◆ **WHAT TO DO**
Every line of the material must be given again verbatim. Skip the images.

● ● ●

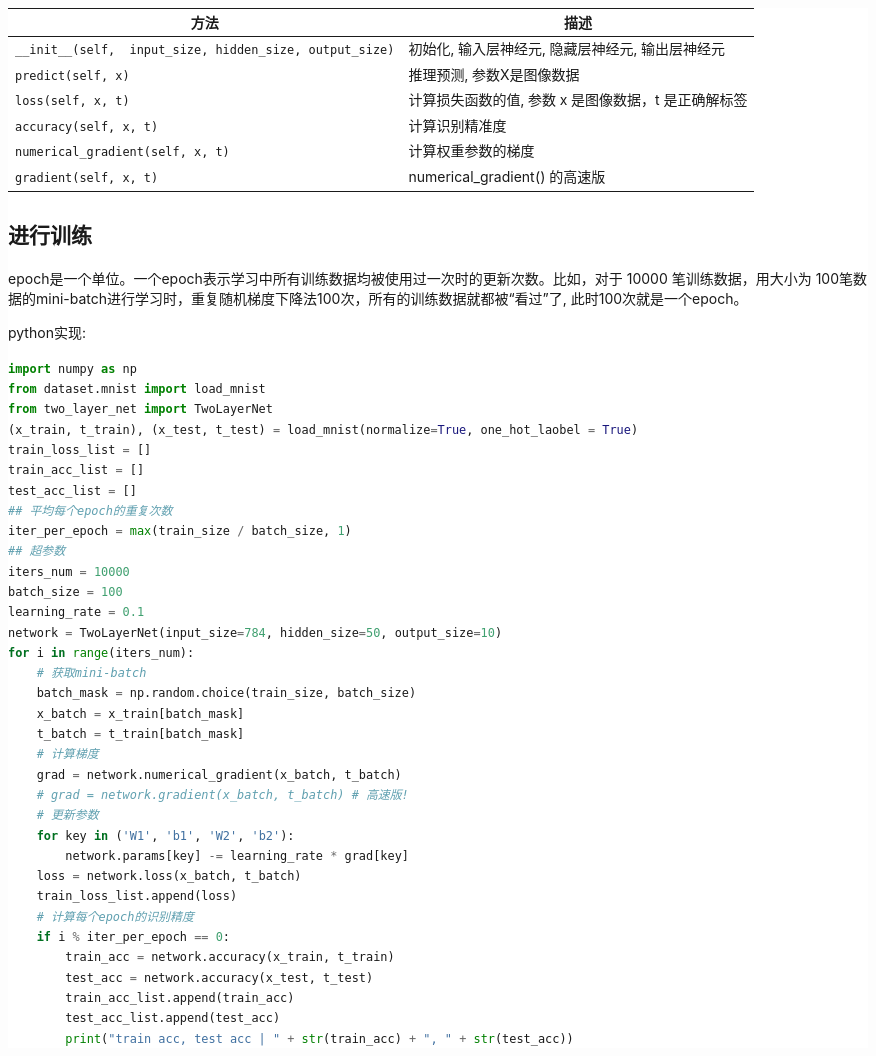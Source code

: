 方法|描述
--|--
`__init__(self,  input_size, hidden_size, output_size)`|初始化, 输入层神经元, 隐藏层神经元, 输出层神经元
`predict(self, x)`|推理预测, 参数X是图像数据
`loss(self, x, t)`|计算损失函数的值, 参数 x 是图像数据，t 是正确解标签
`accuracy(self, x, t)`|计算识别精准度
`numerical_gradient(self, x, t)`|计算权重参数的梯度
`gradient(self, x, t)`|numerical_gradient() 的高速版




## 进行训练
epoch是一个单位。一个epoch表示学习中所有训练数据均被使用过一次时的更新次数。比如，对于 10000 笔训练数据，用大小为 100笔数据的mini-batch进行学习时，重复随机梯度下降法100次，所有的训练数据就都被“看过”了, 此时100次就是一个epoch。


python实现:
```python
import numpy as np
from dataset.mnist import load_mnist
from two_layer_net import TwoLayerNet
(x_train, t_train), (x_test, t_test) = load_mnist(normalize=True, one_hot_laobel = True)
train_loss_list = []
train_acc_list = []
test_acc_list = []
## 平均每个epoch的重复次数
iter_per_epoch = max(train_size / batch_size, 1)
## 超参数
iters_num = 10000
batch_size = 100
learning_rate = 0.1
network = TwoLayerNet(input_size=784, hidden_size=50, output_size=10)
for i in range(iters_num):
    # 获取mini-batch
    batch_mask = np.random.choice(train_size, batch_size)
    x_batch = x_train[batch_mask]
    t_batch = t_train[batch_mask]
    # 计算梯度
    grad = network.numerical_gradient(x_batch, t_batch)
    # grad = network.gradient(x_batch, t_batch) # 高速版!
    # 更新参数
    for key in ('W1', 'b1', 'W2', 'b2'):
        network.params[key] -= learning_rate * grad[key]
    loss = network.loss(x_batch, t_batch)
    train_loss_list.append(loss)
    # 计算每个epoch的识别精度
    if i % iter_per_epoch == 0:
        train_acc = network.accuracy(x_train, t_train)
        test_acc = network.accuracy(x_test, t_test)
        train_acc_list.append(train_acc)
        test_acc_list.append(test_acc)
        print("train acc, test acc | " + str(train_acc) + ", " + str(test_acc))

```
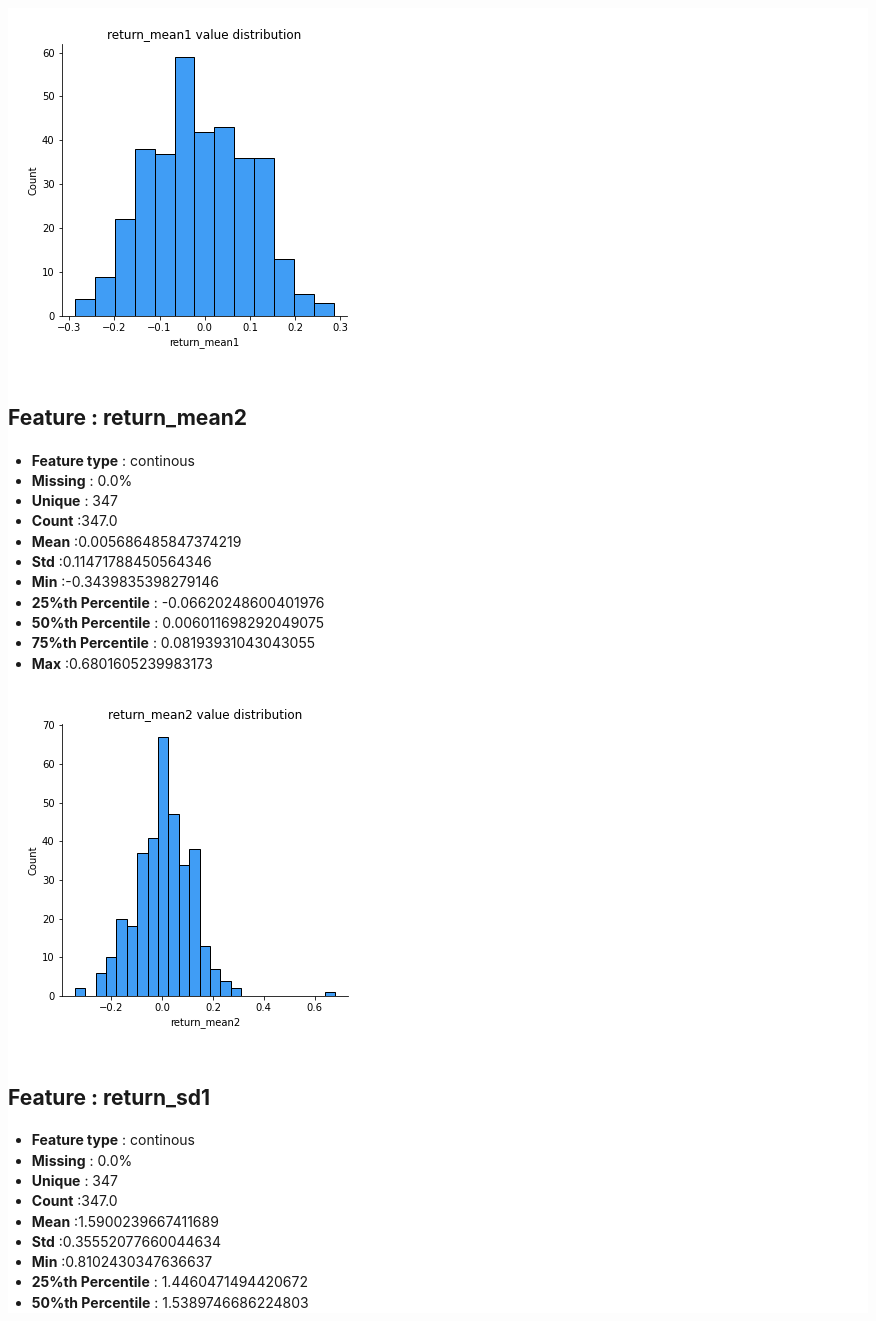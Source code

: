 ![](return_mean1.png)
## Feature : return_mean2
- **Feature type** : continous
- **Missing** : 0.0%
- **Unique** : 347
- **Count** :347.0
- **Mean** :0.005686485847374219
- **Std** :0.11471788450564346
- **Min** :-0.3439835398279146
- **25%th Percentile** : -0.06620248600401976
- **50%th Percentile** : 0.006011698292049075
- **75%th Percentile** : 0.08193931043043055
- **Max** :0.6801605239983173

![](return_mean2.png)
## Feature : return_sd1
- **Feature type** : continous
- **Missing** : 0.0%
- **Unique** : 347
- **Count** :347.0
- **Mean** :1.5900239667411689
- **Std** :0.35552077660044634
- **Min** :0.8102430347636637
- **25%th Percentile** : 1.4460471494420672
- **50%th Percentile** : 1.5389746686224803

● ● ●

◆ **ANSWER SPACE**
Source code

: 方法|描述
--|--
`__init__(self,  input_size, hidden_size, output_size)`|初始化, 输入层神经元, 隐藏层神经元, 输出层神经元
`predict(self, x)`|推理预测, 参数X是图像数据
`loss(self, x, t)`|计算损失函数的值, 参数 x 是图像数据，t 是正确解标签
`accuracy(self, x, t)`|计算识别精准度
`numerical_gradient(self, x, t)`|计算权重参数的梯度
`gradient(self, x, t)`|numerical_gradient() 的高速版




## 进行训练
epoch是一个单位。一个epoch表示学习中所有训练数据均被使用过一次时的更新次数。比如，对于 10000 笔训练数据，用大小为 100笔数据的mini-batch进行学习时，重复随机梯度下降法100次，所有的训练数据就都被“看过”了, 此时100次就是一个epoch。


python实现:
```python
import numpy as np
from dataset.mnist import load_mnist
from two_layer_net import TwoLayerNet
(x_train, t_train), (x_test, t_test) = load_mnist(normalize=True, one_hot_laobel = True)
train_loss_list = []
train_acc_list = []
test_acc_list = []
## 平均每个epoch的重复次数
iter_per_epoch = max(train_size / batch_size, 1)
## 超参数
iters_num = 10000
batch_size = 100
learning_rate = 0.1
network = TwoLayerNet(input_size=784, hidden_size=50, output_size=10)
for i in range(iters_num):
    # 获取mini-batch
    batch_mask = np.random.choice(train_size, batch_size)
    x_batch = x_train[batch_mask]
    t_batch = t_train[batch_mask]
    # 计算梯度
    grad = network.numerical_gradient(x_batch, t_batch)
    # grad = network.gradient(x_batch, t_batch) # 高速版!
    # 更新参数
    for key in ('W1', 'b1', 'W2', 'b2'):
        network.params[key] -= learning_rate * grad[key]
    loss = network.loss(x_batch, t_batch)
    train_loss_list.append(loss)
    # 计算每个epoch的识别精度
    if i % iter_per_epoch == 0:
        train_acc = network.accuracy(x_train, t_train)
        test_acc = network.accuracy(x_test, t_test)
        train_acc_list.append(train_acc)
        test_acc_list.append(test_acc)
        print("train acc, test acc | " + str(train_acc) + ", " + str(test_acc))

```
Source code

: ![](return_mean1.png)
## Feature : return_mean2
- **Feature type** : continous
- **Missing** : 0.0%
- **Unique** : 347
- **Count** :347.0
- **Mean** :0.005686485847374219
- **Std** :0.11471788450564346
- **Min** :-0.3439835398279146
- **25%th Percentile** : -0.06620248600401976
- **50%th Percentile** : 0.006011698292049075
- **75%th Percentile** : 0.08193931043043055
- **Max** :0.6801605239983173

![](return_mean2.png)
## Feature : return_sd1
- **Feature type** : continous
- **Missing** : 0.0%
- **Unique** : 347
- **Count** :347.0
- **Mean** :1.5900239667411689
- **Std** :0.35552077660044634
- **Min** :0.8102430347636637
- **25%th Percentile** : 1.4460471494420672
- **50%th Percentile** : 1.5389746686224803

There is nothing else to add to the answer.